O ponto de partida é a vida ordinária de mulher submissa ao marido, funcionário exemplar de uma empresa tradicional. Ela transgride o relacionamento quando repentinamente decide não mais alimentar-se de carne. Perguntada pela razão, vem a resposta, que se repetirá ao longo da trajetória, “eu tive um sonho.” A transgressão social chega ao limite quando Yeong  fere a etiqueta no jantar com os diretores da empresa e respectivas esposas. Vestia uma blusa que permitia transparecer os seus seios, que se fazem presentes ao longo de toda a narrativa. Não está trajada conforme esperado e recusa os alimentos à base de carne. Um escândalo!  A voz do esposo compõe a primeira parte do relato transgressor. A voz do cunhado, artista obcecado pelo corpo de Yeong- hye, compõe a segunda parte da narrativa, e a voz da irmã acompanha a fase crítica de afastamento da personagem da realidade, primeiro em um asilo de loucos e depois no hospital geral de Seul.

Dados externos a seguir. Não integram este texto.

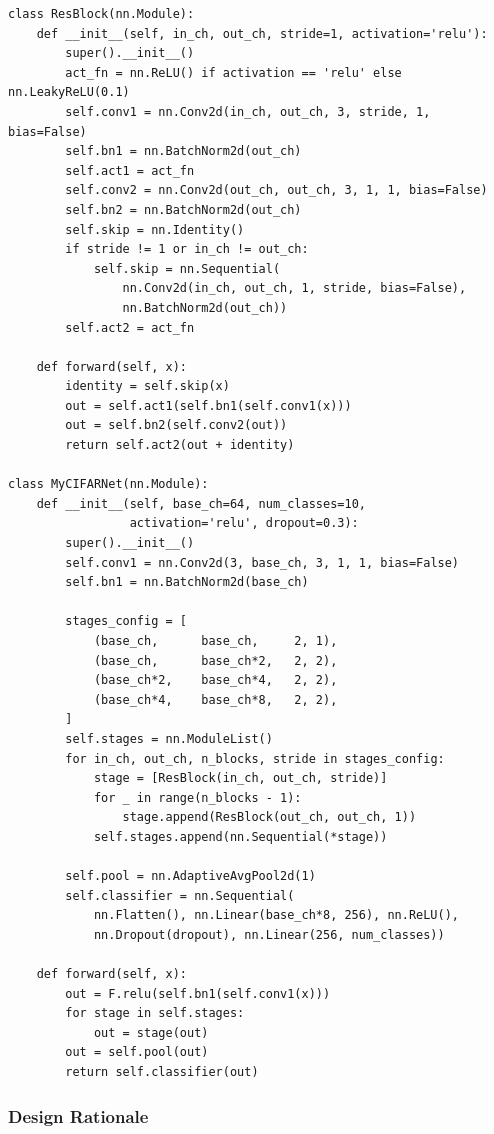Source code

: \documentclass[11pt,a4paper]{article}
\begin{document}
\begin{lstlisting}[caption={ResidualBlock and MyCIFARNet implementation}, label={lst:net}]
class ResBlock(nn.Module):
    def __init__(self, in_ch, out_ch, stride=1, activation='relu'):
        super().__init__()
        act_fn = nn.ReLU() if activation == 'relu' else nn.LeakyReLU(0.1)
        self.conv1 = nn.Conv2d(in_ch, out_ch, 3, stride, 1, bias=False)
        self.bn1 = nn.BatchNorm2d(out_ch)
        self.act1 = act_fn
        self.conv2 = nn.Conv2d(out_ch, out_ch, 3, 1, 1, bias=False)
        self.bn2 = nn.BatchNorm2d(out_ch)
        self.skip = nn.Identity()
        if stride != 1 or in_ch != out_ch:
            self.skip = nn.Sequential(
                nn.Conv2d(in_ch, out_ch, 1, stride, bias=False),
                nn.BatchNorm2d(out_ch))
        self.act2 = act_fn

    def forward(self, x):
        identity = self.skip(x)
        out = self.act1(self.bn1(self.conv1(x)))
        out = self.bn2(self.conv2(out))
        return self.act2(out + identity)

class MyCIFARNet(nn.Module):
    def __init__(self, base_ch=64, num_classes=10,
                 activation='relu', dropout=0.3):
        super().__init__()
        self.conv1 = nn.Conv2d(3, base_ch, 3, 1, 1, bias=False)
        self.bn1 = nn.BatchNorm2d(base_ch)

        stages_config = [
            (base_ch,      base_ch,     2, 1),
            (base_ch,      base_ch*2,   2, 2),
            (base_ch*2,    base_ch*4,   2, 2),
            (base_ch*4,    base_ch*8,   2, 2),
        ]
        self.stages = nn.ModuleList()
        for in_ch, out_ch, n_blocks, stride in stages_config:
            stage = [ResBlock(in_ch, out_ch, stride)]
            for _ in range(n_blocks - 1):
                stage.append(ResBlock(out_ch, out_ch, 1))
            self.stages.append(nn.Sequential(*stage))

        self.pool = nn.AdaptiveAvgPool2d(1)
        self.classifier = nn.Sequential(
            nn.Flatten(), nn.Linear(base_ch*8, 256), nn.ReLU(),
            nn.Dropout(dropout), nn.Linear(256, num_classes))

    def forward(self, x):
        out = F.relu(self.bn1(self.conv1(x)))
        for stage in self.stages:
            out = stage(out)
        out = self.pool(out)
        return self.classifier(out)
\end{lstlisting}

\subsubsection{Design Rationale}
\end{document}
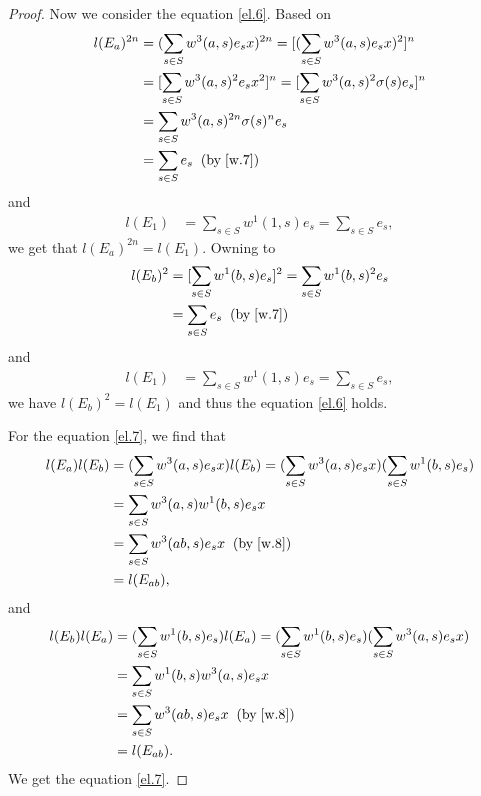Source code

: \documentclass[a4paper,11pt]{amsart}
\numberwithin{equation}{section}
\begin{document}
\begin{proof}
Now we consider the equation \eqref{el.6}. Based on
\begin{align*}
l(E_a)^{2n}&=(\sum\limits_{s \in S}w^3(a,s)e_s x)^{2n}=[(\sum\limits_{s \in S}w^3(a,s)e_s x)^2]^{n}\\
&=[\sum\limits_{s \in S}w^3(a,s)^2 e_s x^2]^{n}=[\sum\limits_{s \in S}w^3(a,s)^2 \sigma(s) e_s]^{n}\\
&=\sum\limits_{s \in S}w^3(a,s)^{2n} \sigma(s)^n e_s\\
&=\sum\limits_{s \in S}e_s \;\;(\text{by}\;\eqref{w.7})
\end{align*}
and
\begin{align*}
l(E_1)&=\sum\limits_{s \in S} w^1(1,s)e_s=\sum\limits_{s \in S} e_s,
\end{align*}
we get that $l(E_{a})^{2n}=l(E_1)$. Owning to
\begin{align*}
l(E_b)^{2}&=[\sum\limits_{s \in S}w^1(b,s)e_s]^{2}=\sum\limits_{s \in S}w^1(b,s)^2e_s\\
&=\sum\limits_{s \in S}e_s \;\;(\text{by}\;\eqref{w.7})
\end{align*}
and
\begin{align*}
l(E_1)&=\sum\limits_{s \in S} w^1(1,s)e_s=\sum\limits_{s \in S} e_s,
\end{align*}
we have $l(E_{b})^{2}=l(E_1)$ and thus the equation \eqref{el.6} holds.

For the equation \eqref{el.7}, we find that
\begin{align*}
l(E_a)l(E_b)&=(\sum\limits_{s \in S}w^3(a,s)e_s x) l(E_b)=(\sum\limits_{s \in S}w^3(a,s)e_s x) (\sum\limits_{s \in S}w^1(b,s)e_s)\\
&=\sum\limits_{s \in S}w^3(a,s) w^1(b,s)e_s x\\
&=\sum\limits_{s \in S}w^3(ab,s) e_s x \;\;(\text{by}\;\eqref{w.8})\\
&=l(E_{ab}),
\end{align*}
and
\begin{align*}
l(E_b)l(E_a)&=(\sum\limits_{s \in S}w^1(b,s)e_s) l(E_a)=(\sum\limits_{s \in S}w^1(b,s)e_s) (\sum\limits_{s \in S}w^3(a,s)e_s x)\\
&=\sum\limits_{s \in S}w^1(b,s) w^3(a,s) e_s x\\
&=\sum\limits_{s \in S}w^3(ab,s) e_s x \;\;(\text{by}\;\eqref{w.8})\\
&=l(E_{ab}).
\end{align*}
We get the equation \eqref{el.7}.


\end{proof}
\end{document}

Yeong-hye é violada sexualmente, violada ao obrigarem-na a ingerir carne, violada pelas agulhas dos médicos nos hospitais, violada pelo cotidiano de mulher submissa à carreira do marido, violada quando a sua vontade não é respeitada por ser incompreensível. A metáfora da dieta vegetariana radical é consistente com a retomada do ser integral, de tal modo que o paulatino afastamento da vida passa pela desobediência ao pai e ao marido e pela supressão da libido e de qualquer conexão com a vida. Ela deseja transformar-se em um vegetal. Yeong-hye é pura transgressão.

 A narrativa é perfurante como o instrumento pontiagudo com o qual ela tenta o suicídio em resposta à imposição da vontade paterna. Um livro que nos faz pensar nas amarras às quais somos submetidos e no nosso comportamento moldado àquilo que de nós se espera.